Material provided Block Start

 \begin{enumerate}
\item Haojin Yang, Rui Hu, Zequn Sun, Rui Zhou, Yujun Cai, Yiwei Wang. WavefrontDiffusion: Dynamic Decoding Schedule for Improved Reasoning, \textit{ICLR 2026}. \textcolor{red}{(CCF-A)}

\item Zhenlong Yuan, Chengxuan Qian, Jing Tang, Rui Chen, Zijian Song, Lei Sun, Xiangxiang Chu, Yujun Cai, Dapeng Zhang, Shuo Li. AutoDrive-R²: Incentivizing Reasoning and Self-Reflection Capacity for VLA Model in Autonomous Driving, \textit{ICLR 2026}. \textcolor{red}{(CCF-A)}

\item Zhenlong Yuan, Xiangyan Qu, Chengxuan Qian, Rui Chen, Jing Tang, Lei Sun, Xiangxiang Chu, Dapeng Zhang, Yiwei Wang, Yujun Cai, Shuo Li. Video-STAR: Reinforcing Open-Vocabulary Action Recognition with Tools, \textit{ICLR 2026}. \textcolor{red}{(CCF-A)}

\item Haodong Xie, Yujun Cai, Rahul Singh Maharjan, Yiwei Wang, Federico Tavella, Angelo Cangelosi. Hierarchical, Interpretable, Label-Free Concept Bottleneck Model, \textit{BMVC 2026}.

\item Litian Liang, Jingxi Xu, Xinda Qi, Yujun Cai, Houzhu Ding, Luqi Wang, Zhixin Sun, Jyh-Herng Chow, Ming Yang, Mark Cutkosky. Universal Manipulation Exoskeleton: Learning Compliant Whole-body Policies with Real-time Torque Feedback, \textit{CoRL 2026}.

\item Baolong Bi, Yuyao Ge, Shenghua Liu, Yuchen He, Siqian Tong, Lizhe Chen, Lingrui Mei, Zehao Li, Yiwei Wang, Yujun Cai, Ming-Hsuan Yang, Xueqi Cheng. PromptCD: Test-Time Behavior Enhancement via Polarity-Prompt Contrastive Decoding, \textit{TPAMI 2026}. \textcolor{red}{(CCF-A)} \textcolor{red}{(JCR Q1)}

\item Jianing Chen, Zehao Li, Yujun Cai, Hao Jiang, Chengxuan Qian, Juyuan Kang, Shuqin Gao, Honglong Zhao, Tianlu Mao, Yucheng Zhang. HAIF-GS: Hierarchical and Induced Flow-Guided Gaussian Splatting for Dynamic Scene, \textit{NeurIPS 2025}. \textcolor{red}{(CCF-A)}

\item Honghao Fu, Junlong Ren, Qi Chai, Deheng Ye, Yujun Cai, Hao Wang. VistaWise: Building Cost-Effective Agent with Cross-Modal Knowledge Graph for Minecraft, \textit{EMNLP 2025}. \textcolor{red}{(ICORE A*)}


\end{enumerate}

Material provided Block End

Your task: Beginning at the line with "Zhenlong Yuan, Xiangyan" and stopping after the line with "Haodong Xie, Yujun", please write out every line of the data above exactly and nothing else.

Task response:
\item Zhenlong Yuan, Xiangyan Qu, Chengxuan Qian, Rui Chen, Jing Tang, Lei Sun, Xiangxiang Chu, Dapeng Zhang, Yiwei Wang, Yujun Cai, Shuo Li. Video-STAR: Reinforcing Open-Vocabulary Action Recognition with Tools, \textit{ICLR 2026}. \textcolor{red}{(CCF-A)}

\item Haodong Xie, Yujun Cai, Rahul Singh Maharjan, Yiwei Wang, Federico Tavella, Angelo Cangelosi. Hierarchical, Interpretable, Label-Free Concept Bottleneck Model, \textit{BMVC 2026}.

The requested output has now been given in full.